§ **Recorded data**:
*** Begin section ***
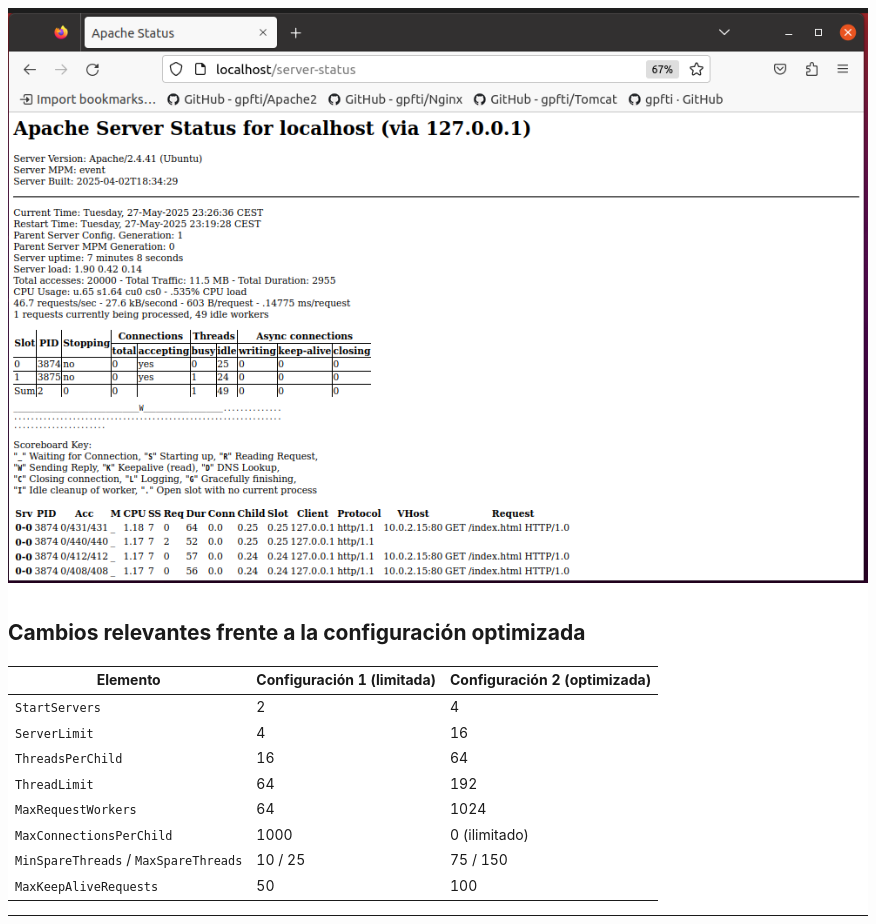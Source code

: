 ![Estado del servidor optimizado tras la prueba de estres](../img/20/server-status-optimizado.png)

## Cambios relevantes frente a la configuración optimizada


| Elemento                              | **Configuración 1 (limitada)** | **Configuración 2 (optimizada)** |
| ------------------------------------- | ------------------------------ | -------------------------------- |
| `StartServers`                        | 2                              | 4                                |
| `ServerLimit`                         | 4                              | 16                               |
| `ThreadsPerChild`                     | 16                             | 64                               |
| `ThreadLimit`                         | 64                             | 192                              |
| `MaxRequestWorkers`                   | 64                             | 1024                             |
| `MaxConnectionsPerChild`              | 1000                           | 0 (ilimitado)                    |
| `MinSpareThreads` / `MaxSpareThreads` | 10 / 25                        | 75 / 150                         |
| `MaxKeepAliveRequests`                | 50                             | 100                              |

---
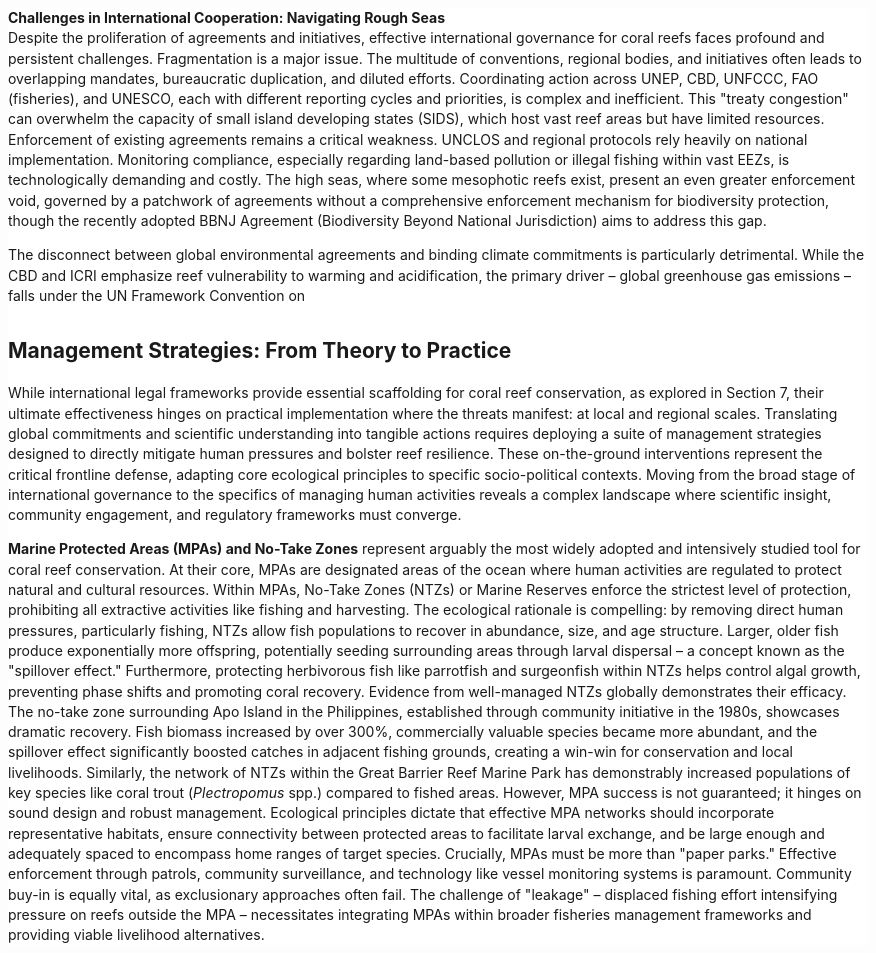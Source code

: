 **Challenges in International Cooperation: Navigating Rough Seas**  
Despite the proliferation of agreements and initiatives, effective international governance for coral reefs faces profound and persistent challenges. Fragmentation is a major issue. The multitude of conventions, regional bodies, and initiatives often leads to overlapping mandates, bureaucratic duplication, and diluted efforts. Coordinating action across UNEP, CBD, UNFCCC, FAO (fisheries), and UNESCO, each with different reporting cycles and priorities, is complex and inefficient. This "treaty congestion" can overwhelm the capacity of small island developing states (SIDS), which host vast reef areas but have limited resources. Enforcement of existing agreements remains a critical weakness. UNCLOS and regional protocols rely heavily on national implementation. Monitoring compliance, especially regarding land-based pollution or illegal fishing within vast EEZs, is technologically demanding and costly. The high seas, where some mesophotic reefs exist, present an even greater enforcement void, governed by a patchwork of agreements without a comprehensive enforcement mechanism for biodiversity protection, though the recently adopted BBNJ Agreement (Biodiversity Beyond National Jurisdiction) aims to address this gap.

The disconnect between global environmental agreements and binding climate commitments is particularly detrimental. While the CBD and ICRI emphasize reef vulnerability to warming and acidification, the primary driver – global greenhouse gas emissions – falls under the UN Framework Convention on

## Management Strategies: From Theory to Practice

While international legal frameworks provide essential scaffolding for coral reef conservation, as explored in Section 7, their ultimate effectiveness hinges on practical implementation where the threats manifest: at local and regional scales. Translating global commitments and scientific understanding into tangible actions requires deploying a suite of management strategies designed to directly mitigate human pressures and bolster reef resilience. These on-the-ground interventions represent the critical frontline defense, adapting core ecological principles to specific socio-political contexts. Moving from the broad stage of international governance to the specifics of managing human activities reveals a complex landscape where scientific insight, community engagement, and regulatory frameworks must converge.

**Marine Protected Areas (MPAs) and No-Take Zones** represent arguably the most widely adopted and intensively studied tool for coral reef conservation. At their core, MPAs are designated areas of the ocean where human activities are regulated to protect natural and cultural resources. Within MPAs, No-Take Zones (NTZs) or Marine Reserves enforce the strictest level of protection, prohibiting all extractive activities like fishing and harvesting. The ecological rationale is compelling: by removing direct human pressures, particularly fishing, NTZs allow fish populations to recover in abundance, size, and age structure. Larger, older fish produce exponentially more offspring, potentially seeding surrounding areas through larval dispersal – a concept known as the "spillover effect." Furthermore, protecting herbivorous fish like parrotfish and surgeonfish within NTZs helps control algal growth, preventing phase shifts and promoting coral recovery. Evidence from well-managed NTZs globally demonstrates their efficacy. The no-take zone surrounding Apo Island in the Philippines, established through community initiative in the 1980s, showcases dramatic recovery. Fish biomass increased by over 300%, commercially valuable species became more abundant, and the spillover effect significantly boosted catches in adjacent fishing grounds, creating a win-win for conservation and local livelihoods. Similarly, the network of NTZs within the Great Barrier Reef Marine Park has demonstrably increased populations of key species like coral trout (*Plectropomus* spp.) compared to fished areas. However, MPA success is not guaranteed; it hinges on sound design and robust management. Ecological principles dictate that effective MPA networks should incorporate representative habitats, ensure connectivity between protected areas to facilitate larval exchange, and be large enough and adequately spaced to encompass home ranges of target species. Crucially, MPAs must be more than "paper parks." Effective enforcement through patrols, community surveillance, and technology like vessel monitoring systems is paramount. Community buy-in is equally vital, as exclusionary approaches often fail. The challenge of "leakage" – displaced fishing effort intensifying pressure on reefs outside the MPA – necessitates integrating MPAs within broader fisheries management frameworks and providing viable livelihood alternatives.
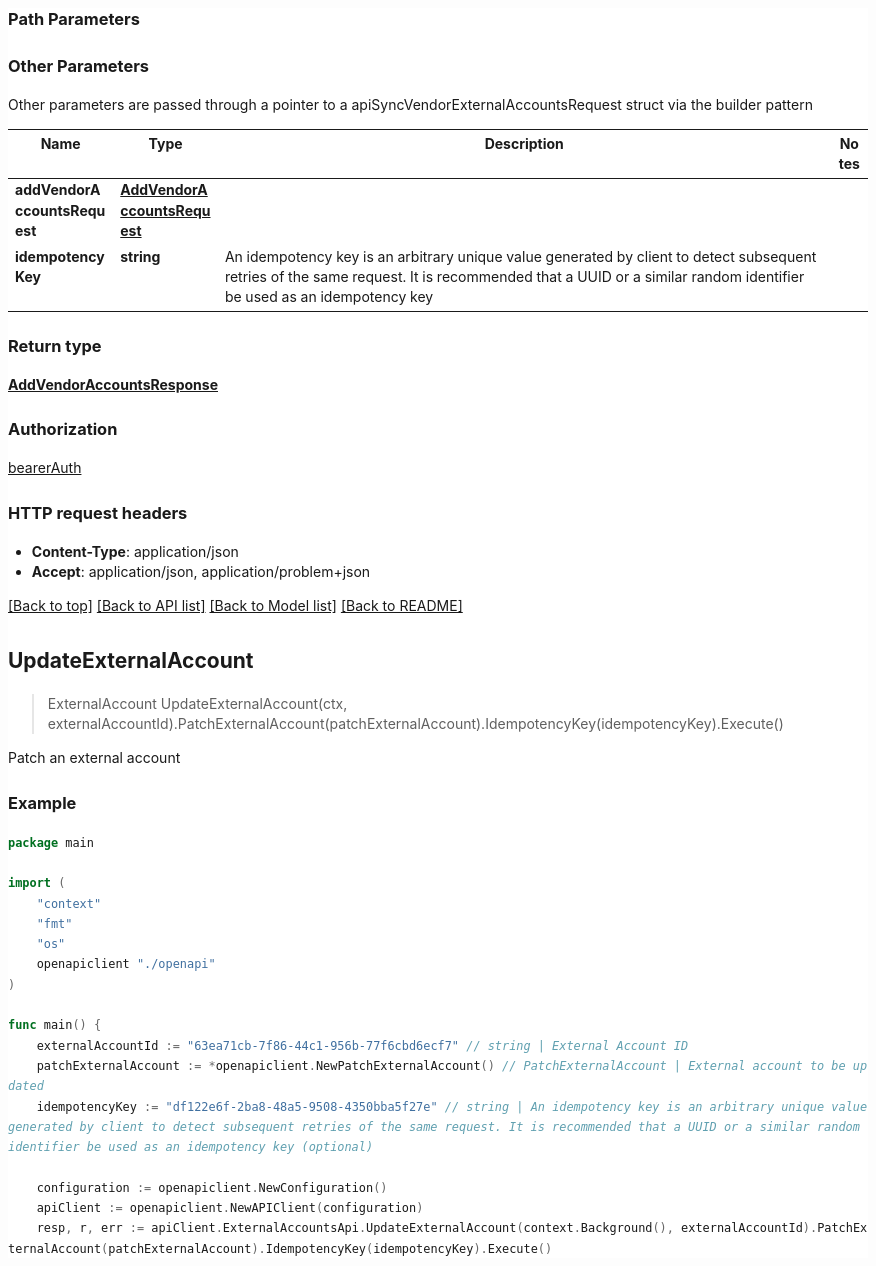### Path Parameters



### Other Parameters

Other parameters are passed through a pointer to a apiSyncVendorExternalAccountsRequest struct via the builder pattern


Name | Type | Description  | Notes
------------- | ------------- | ------------- | -------------
 **addVendorAccountsRequest** | [**AddVendorAccountsRequest**](AddVendorAccountsRequest.md) |  | 
 **idempotencyKey** | **string** | An idempotency key is an arbitrary unique value generated by client to detect subsequent retries of the same request. It is recommended that a UUID or a similar random identifier be used as an idempotency key | 

### Return type

[**AddVendorAccountsResponse**](AddVendorAccountsResponse.md)

### Authorization

[bearerAuth](../README.md#bearerAuth)

### HTTP request headers

- **Content-Type**: application/json
- **Accept**: application/json, application/problem+json

[[Back to top]](#) [[Back to API list]](../README.md#documentation-for-api-endpoints)
[[Back to Model list]](../README.md#documentation-for-models)
[[Back to README]](../README.md)


## UpdateExternalAccount

> ExternalAccount UpdateExternalAccount(ctx, externalAccountId).PatchExternalAccount(patchExternalAccount).IdempotencyKey(idempotencyKey).Execute()

Patch an external account



### Example

```go
package main

import (
    "context"
    "fmt"
    "os"
    openapiclient "./openapi"
)

func main() {
    externalAccountId := "63ea71cb-7f86-44c1-956b-77f6cbd6ecf7" // string | External Account ID
    patchExternalAccount := *openapiclient.NewPatchExternalAccount() // PatchExternalAccount | External account to be updated
    idempotencyKey := "df122e6f-2ba8-48a5-9508-4350bba5f27e" // string | An idempotency key is an arbitrary unique value generated by client to detect subsequent retries of the same request. It is recommended that a UUID or a similar random identifier be used as an idempotency key (optional)

    configuration := openapiclient.NewConfiguration()
    apiClient := openapiclient.NewAPIClient(configuration)
    resp, r, err := apiClient.ExternalAccountsApi.UpdateExternalAccount(context.Background(), externalAccountId).PatchExternalAccount(patchExternalAccount).IdempotencyKey(idempotencyKey).Execute()
```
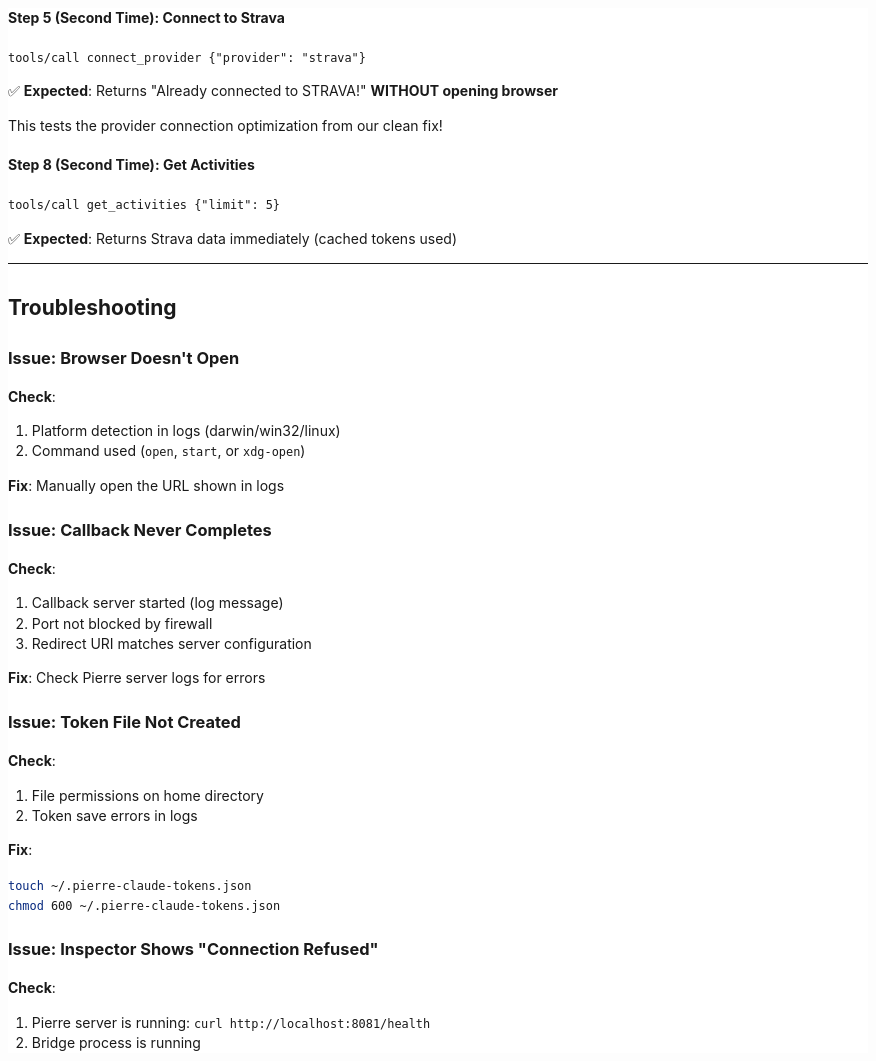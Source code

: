 #### **Step 5 (Second Time): Connect to Strava**
```
tools/call connect_provider {"provider": "strava"}
```

✅ **Expected**: Returns "Already connected to STRAVA!" **WITHOUT opening browser**

This tests the provider connection optimization from our clean fix!

#### **Step 8 (Second Time): Get Activities**
```
tools/call get_activities {"limit": 5}
```

✅ **Expected**: Returns Strava data immediately (cached tokens used)

---

## Troubleshooting

### Issue: Browser Doesn't Open

**Check**:
1. Platform detection in logs (darwin/win32/linux)
2. Command used (`open`, `start`, or `xdg-open`)

**Fix**: Manually open the URL shown in logs

### Issue: Callback Never Completes

**Check**:
1. Callback server started (log message)
2. Port not blocked by firewall
3. Redirect URI matches server configuration

**Fix**: Check Pierre server logs for errors

### Issue: Token File Not Created

**Check**:
1. File permissions on home directory
2. Token save errors in logs

**Fix**:
```bash
touch ~/.pierre-claude-tokens.json
chmod 600 ~/.pierre-claude-tokens.json
```

### Issue: Inspector Shows "Connection Refused"

**Check**:
1. Pierre server is running: `curl http://localhost:8081/health`
2. Bridge process is running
*** End section ***
§ **What the exercise asks**:
Read through the lines above and collect those that contain the string "logs".

§ **Exercise solution**:
1. Platform detection in logs (darwin/win32/linux)
**Fix**: Manually open the URL shown in logs
**Fix**: Check Pierre server logs for errors
2. Token save errors in logs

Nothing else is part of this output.